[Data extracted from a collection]
=== Begin Enclosure ===
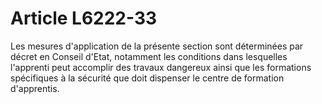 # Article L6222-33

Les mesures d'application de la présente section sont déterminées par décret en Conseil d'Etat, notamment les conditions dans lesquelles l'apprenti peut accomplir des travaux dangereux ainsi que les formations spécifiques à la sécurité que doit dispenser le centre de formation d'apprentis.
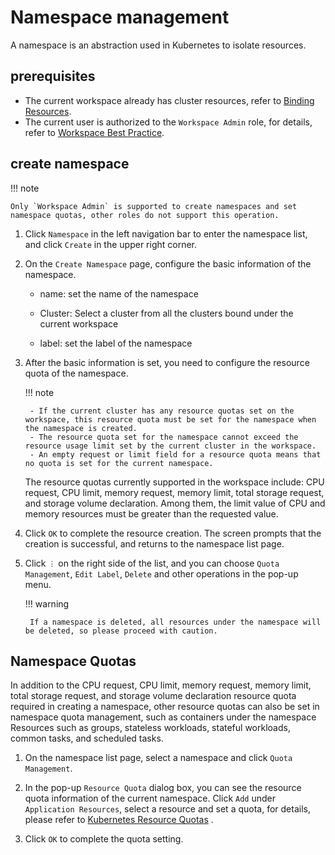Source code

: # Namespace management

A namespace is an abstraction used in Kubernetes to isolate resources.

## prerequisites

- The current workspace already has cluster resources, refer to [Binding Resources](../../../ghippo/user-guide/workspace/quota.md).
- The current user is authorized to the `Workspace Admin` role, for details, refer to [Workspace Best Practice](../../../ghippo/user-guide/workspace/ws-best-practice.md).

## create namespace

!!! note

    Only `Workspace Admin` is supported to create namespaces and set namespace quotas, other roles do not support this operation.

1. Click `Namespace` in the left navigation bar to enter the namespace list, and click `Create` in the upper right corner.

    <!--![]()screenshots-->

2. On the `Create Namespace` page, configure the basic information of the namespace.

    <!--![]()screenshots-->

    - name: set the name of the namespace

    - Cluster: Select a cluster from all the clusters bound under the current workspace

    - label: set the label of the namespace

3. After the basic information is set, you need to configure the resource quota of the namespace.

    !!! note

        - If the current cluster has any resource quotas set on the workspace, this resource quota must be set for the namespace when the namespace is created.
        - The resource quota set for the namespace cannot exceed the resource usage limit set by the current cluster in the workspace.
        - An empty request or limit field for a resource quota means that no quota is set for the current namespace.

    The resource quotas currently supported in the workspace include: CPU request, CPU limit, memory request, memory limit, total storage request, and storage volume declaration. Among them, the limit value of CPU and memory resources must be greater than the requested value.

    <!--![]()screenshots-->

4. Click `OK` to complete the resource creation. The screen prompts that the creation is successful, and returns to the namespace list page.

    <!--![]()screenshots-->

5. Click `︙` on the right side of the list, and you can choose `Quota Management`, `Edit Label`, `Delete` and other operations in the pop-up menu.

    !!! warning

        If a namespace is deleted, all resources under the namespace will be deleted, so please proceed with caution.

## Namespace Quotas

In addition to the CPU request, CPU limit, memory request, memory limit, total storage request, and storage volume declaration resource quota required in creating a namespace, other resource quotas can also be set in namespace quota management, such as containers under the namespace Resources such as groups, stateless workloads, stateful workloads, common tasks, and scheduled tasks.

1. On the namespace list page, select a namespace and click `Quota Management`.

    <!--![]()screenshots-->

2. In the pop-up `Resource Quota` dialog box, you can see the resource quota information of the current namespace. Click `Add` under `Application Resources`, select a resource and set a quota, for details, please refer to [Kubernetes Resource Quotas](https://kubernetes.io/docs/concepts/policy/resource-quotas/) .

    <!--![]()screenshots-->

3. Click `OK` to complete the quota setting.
=== End Enclosure ===
=== Begin Enclosure ===
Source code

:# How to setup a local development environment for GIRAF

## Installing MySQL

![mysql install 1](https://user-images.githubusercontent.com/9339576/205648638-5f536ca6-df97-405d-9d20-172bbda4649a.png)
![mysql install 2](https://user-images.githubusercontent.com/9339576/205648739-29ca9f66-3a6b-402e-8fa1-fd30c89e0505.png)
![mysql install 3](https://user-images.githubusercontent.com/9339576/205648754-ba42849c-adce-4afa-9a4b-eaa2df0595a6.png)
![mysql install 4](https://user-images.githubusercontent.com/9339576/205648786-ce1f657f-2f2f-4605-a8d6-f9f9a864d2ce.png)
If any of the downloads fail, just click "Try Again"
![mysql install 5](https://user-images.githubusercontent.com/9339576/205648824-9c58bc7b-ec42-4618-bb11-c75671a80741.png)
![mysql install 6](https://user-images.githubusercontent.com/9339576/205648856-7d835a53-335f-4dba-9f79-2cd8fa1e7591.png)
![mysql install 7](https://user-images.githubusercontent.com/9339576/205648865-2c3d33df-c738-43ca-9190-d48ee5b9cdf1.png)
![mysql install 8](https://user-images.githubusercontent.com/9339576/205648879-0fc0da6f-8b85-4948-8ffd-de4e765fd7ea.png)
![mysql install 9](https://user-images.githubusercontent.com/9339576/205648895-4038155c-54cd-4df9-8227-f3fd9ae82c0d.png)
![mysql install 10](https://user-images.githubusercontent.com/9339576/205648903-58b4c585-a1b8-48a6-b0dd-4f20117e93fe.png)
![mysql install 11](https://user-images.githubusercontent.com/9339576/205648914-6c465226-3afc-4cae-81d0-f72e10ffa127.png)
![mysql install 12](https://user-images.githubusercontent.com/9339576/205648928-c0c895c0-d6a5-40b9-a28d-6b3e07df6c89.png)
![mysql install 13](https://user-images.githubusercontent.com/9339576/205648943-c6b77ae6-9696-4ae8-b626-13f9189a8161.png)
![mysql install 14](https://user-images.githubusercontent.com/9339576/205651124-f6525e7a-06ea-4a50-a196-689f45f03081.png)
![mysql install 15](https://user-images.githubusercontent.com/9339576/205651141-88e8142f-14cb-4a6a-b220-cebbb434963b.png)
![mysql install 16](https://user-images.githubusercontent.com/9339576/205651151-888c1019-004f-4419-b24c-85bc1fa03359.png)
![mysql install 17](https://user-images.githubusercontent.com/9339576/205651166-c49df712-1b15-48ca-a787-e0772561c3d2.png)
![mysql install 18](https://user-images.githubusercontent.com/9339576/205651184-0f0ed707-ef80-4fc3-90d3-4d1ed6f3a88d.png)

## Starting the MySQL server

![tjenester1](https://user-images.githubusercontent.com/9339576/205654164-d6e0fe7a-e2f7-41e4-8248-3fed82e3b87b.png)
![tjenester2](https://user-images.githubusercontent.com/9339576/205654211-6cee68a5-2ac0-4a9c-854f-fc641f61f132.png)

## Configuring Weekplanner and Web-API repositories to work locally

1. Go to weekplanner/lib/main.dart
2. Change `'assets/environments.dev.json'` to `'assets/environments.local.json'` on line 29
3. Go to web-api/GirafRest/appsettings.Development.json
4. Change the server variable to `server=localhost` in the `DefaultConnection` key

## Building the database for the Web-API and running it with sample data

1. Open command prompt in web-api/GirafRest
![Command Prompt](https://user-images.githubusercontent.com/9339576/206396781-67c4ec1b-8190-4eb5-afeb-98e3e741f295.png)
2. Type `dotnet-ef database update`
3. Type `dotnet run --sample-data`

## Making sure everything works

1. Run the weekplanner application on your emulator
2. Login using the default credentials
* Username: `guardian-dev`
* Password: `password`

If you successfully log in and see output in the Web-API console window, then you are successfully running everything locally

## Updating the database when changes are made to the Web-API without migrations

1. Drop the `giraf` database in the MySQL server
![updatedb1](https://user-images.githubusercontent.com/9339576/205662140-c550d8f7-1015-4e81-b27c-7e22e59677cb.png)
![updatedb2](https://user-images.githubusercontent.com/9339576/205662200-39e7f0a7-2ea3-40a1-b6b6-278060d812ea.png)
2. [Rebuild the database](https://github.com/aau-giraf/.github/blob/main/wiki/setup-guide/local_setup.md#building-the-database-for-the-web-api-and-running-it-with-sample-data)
=== End Enclosure ===
=== Begin Enclosure ===
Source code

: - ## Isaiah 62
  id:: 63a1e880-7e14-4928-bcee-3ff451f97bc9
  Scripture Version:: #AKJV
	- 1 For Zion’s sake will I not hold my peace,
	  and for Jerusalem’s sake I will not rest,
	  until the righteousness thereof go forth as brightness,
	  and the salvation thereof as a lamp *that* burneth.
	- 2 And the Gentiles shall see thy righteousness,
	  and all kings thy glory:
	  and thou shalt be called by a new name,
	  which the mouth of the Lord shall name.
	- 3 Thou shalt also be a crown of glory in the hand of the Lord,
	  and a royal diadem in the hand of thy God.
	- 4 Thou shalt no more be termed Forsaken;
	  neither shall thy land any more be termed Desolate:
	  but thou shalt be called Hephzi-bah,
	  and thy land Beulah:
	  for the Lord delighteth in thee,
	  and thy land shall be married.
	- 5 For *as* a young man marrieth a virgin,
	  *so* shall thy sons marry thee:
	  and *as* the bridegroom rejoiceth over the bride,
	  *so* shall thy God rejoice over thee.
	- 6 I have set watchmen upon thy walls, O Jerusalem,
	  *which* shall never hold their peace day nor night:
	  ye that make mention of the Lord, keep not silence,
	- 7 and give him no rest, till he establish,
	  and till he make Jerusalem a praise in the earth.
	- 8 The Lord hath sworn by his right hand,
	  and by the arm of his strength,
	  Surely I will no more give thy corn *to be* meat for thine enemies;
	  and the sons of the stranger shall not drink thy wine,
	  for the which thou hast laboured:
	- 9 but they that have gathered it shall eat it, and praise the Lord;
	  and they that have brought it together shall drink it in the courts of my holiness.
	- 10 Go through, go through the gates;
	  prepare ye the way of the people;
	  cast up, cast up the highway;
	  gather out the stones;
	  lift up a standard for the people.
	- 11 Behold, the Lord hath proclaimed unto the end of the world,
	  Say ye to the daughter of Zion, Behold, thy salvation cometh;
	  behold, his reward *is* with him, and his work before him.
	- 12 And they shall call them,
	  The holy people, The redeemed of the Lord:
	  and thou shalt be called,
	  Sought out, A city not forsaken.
=== End Enclosure ===
Requirement
Your copy should hold only the lines above from the one containing "# Article L6222-33" through the one containing "- The current user", exactly as written and free of pictures.

Result of the task
 # Article L6222-33

Les mesures d'application de la présente section sont déterminées par décret en Conseil d'Etat, notamment les conditions dans lesquelles l'apprenti peut accomplir des travaux dangereux ainsi que les formations spécifiques à la sécurité que doit dispenser le centre de formation d'apprentis.
Source code

: # Namespace management

A namespace is an abstraction used in Kubernetes to isolate resources.

## prerequisites

- The current workspace already has cluster resources, refer to [Binding Resources](../../../ghippo/user-guide/workspace/quota.md).
- The current user is authorized to the `Workspace Admin` role, for details, refer to [Workspace Best Practice](../../../ghippo/user-guide/workspace/ws-best-practice.md).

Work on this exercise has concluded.